An ensemble model is one that generates its predictions by combining the predictions from several simpler models. There are two voting schemes that can be using a classification ensemble. When using hard voting, the individual models will use their predictions for a given observation to vote for the class to be assigned to the observation by the ensemble. In a soft-voting scheme, the individual models will each produce an estimated probability distribution over the possible classes, and these will then be averaged across all of the models to generate the ensemble's estimate for the probability distribution.
It is often the case that the ensemble model will have better predictive performance than any of the individual models from which it is built.
A random forest is an ensemble of many decision trees. To ensure that the trees are different from one another, each tree is trained on a different subset of the training set. Assume that our training set contains n
observations. When building a tree model to be used in a random forest, a sample of size n
is drawn from the training set, with replacement.
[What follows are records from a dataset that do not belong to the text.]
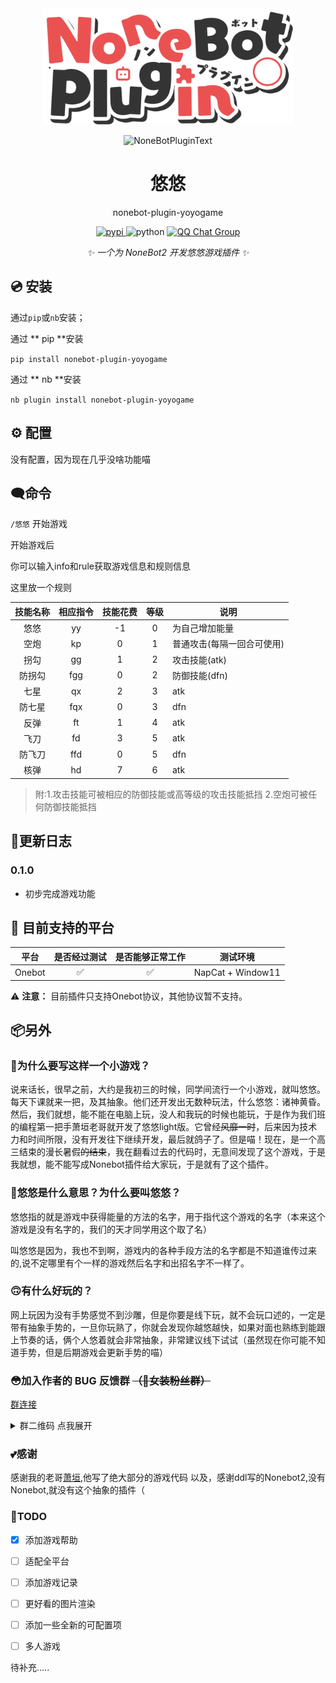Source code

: <div align="center">
  <a href="https://v2.nonebot.dev/store"><img src="./docs/NoneBotPlugin.svg" width="400" alt="NoneBotPluginLogo"></a>
  <br>
  <p><img src="https://s2.loli.net/2022/06/16/xsVUGRrkbn1ljTD.png" width="240" alt="NoneBotPluginText"></p>
</div>

<div align="center">

# 悠悠

nonebot-plugin-yoyogame


<p align="center">
  <a href="https://pypi.python.org/pypi/nonebot-plugin-yoyogame">
    <img src="https://img.shields.io/pypi/v/nonebot-plugin-yoyogame.svg" alt="pypi">
  </a>
  
  <img src="https://img.shields.io/badge/python-3.10+-blue.svg" alt="python">
  
  <a href="https://qm.qq.com/q/Yty2yc9Bee">
    <img src="https://img.shields.io/badge/QQ%E7%BE%A4-1128359833-orange?style=flat-square" alt="QQ Chat Group">
  </a>
</p>

_✨ 一个为 NoneBot2 开发悠悠游戏插件 ✨_

</div>

## 💿 安装

通过`pip`或`nb`安装；

通过 ** pip **安装

`pip install nonebot-plugin-yoyogame`

通过 ** nb **安装

`nb plugin install nonebot-plugin-yoyogame`

## ⚙ 配置
没有配置，因为现在几乎没啥功能喵

## 🗨命令

`/悠悠` 开始游戏

开始游戏后

你可以输入info和rule获取游戏信息和规则信息

这里放一个规则

| 技能名称 | 相应指令 | 技能花费 | 等级 | 说明                       |
|:-----:|:-----:|:-----:|:-----:|----------------------------------
| 悠悠     | yy       | -1       | 0    | 为自己增加能量             |
| 空炮     | kp       | 0        | 1    | 普通攻击(每隔一回合可使用) |
| 拐勾     | gg       | 1        | 2    | 攻击技能(atk)              |
| 防拐勾   | fgg      | 0        | 2    | 防御技能(dfn)              |
| 七星     | qx       | 2        | 3    | atk                        |
| 防七星   | fqx      | 0        | 3    | dfn                        |
| 反弹     | ft       | 1        | 4    | atk                        |
| 飞刀     | fd       | 3        | 5    | atk                        |
| 防飞刀   | ffd      | 0        | 5    | dfn                        |
| 核弹     | hd       | 7        | 6    | atk                        |

>附:1.攻击技能可被相应的防御技能或高等级的攻击技能抵挡
>2.空炮可被任何防御技能抵挡

## 📝更新日志

### 0.1.0

- 初步完成游戏功能

## 💪 目前支持的平台

| 平台 | 是否经过测试 | 是否能够正常工作 | 测试环境 |
|:-----:|:----:|:----:| :----: |
| Onebot | ✅ | ✅ | NapCat + Window11| 

⚠ **注意：** 目前插件只支持Onebot协议，其他协议暂不支持。

## 📦另外

### 🧐为什么要写这样一个小游戏？

说来话长，很早之前，大约是我初三的时候，同学间流行一个小游戏，就叫悠悠。每天下课就来一把，及其抽象。他们还开发出无数种玩法，什么悠悠：诸神黄昏。然后，我们就想，能不能在电脑上玩，没人和我玩的时候也能玩，于是作为我们班的编程第一把手萧垣老哥就开发了悠悠light版。它曾经~~风靡一时~~，后来因为技术力和时间所限，没有开发往下继续开发，最后就鸽子了。但是喵！现在，是一个高三结束的漫长暑假~~的结束~~，我在翻看过去的代码时，无意间发现了这个游戏，于是我就想，能不能写成Nonebot插件给大家玩，于是就有了这个插件。

### 🤔悠悠是什么意思？为什么要叫悠悠？

悠悠指的就是游戏中获得能量的方法的名字，用于指代这个游戏的名字（本来这个游戏是没有名字的，我们的天才同学用这个取了名）

叫悠悠是因为，我也不到啊，游戏内的各种手段方法的名字都是不知道谁传过来的,说不定哪里有个一样的游戏然后名字和出招名字不一样了。

### 🙃有什么好玩的？

网上玩因为没有手势感觉不到沙雕，但是你要是线下玩，就不会玩口述的，一定是带有抽象手势的，一旦你玩熟了，你就会发现你越悠越快，如果对面也熟练到能跟上节奏的话，俩个人悠着就会非常抽象，非常建议线下试试（虽然现在你可能不知道手势，但是后期游戏会更新手势的喵）

### 😳加入作者的 BUG 反馈群 ~~（🥵女装粉丝群）~~

[群连接](https://qm.qq.com/q/Yty2yc9Bee)

<details>
<summary>群二维码 点我展开</summary>

![7a4bd22dea47d25d9b632d4b2696d4cd](https://github.com/ChenXu233/nonebot_plugin_dialectlist/assets/91937041/61fd7010-e2b2-4f13-b209-9c0faf8a517f)

</details>

### 💕感谢
感谢我的老哥[萧垣](https://github.com/NTFago),他写了绝大部分的游戏代码
以及，感谢ddl写的Nonebot2,没有Nonebot,就没有这个抽象的插件（

### 🎀TODO

- [x] 添加游戏帮助

- [ ] 适配全平台

- [ ] 添加游戏记录

- [ ] 更好看的图片渲染

- [ ] 添加一些全新的可配置项

- [ ] 多人游戏

 待补充.....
This sort of sampling is referred to as bootstrap sampling.
Since the sampling is done with replacement, each sample will likely be different from every other sample, which will encourage differences in the trees making up the random forest. The random forest implementation in Scikit-Learn further encourages diversity among the trees in a forest by randomly selecting the feature on which to split at each stage in the construction of a tree in the forest.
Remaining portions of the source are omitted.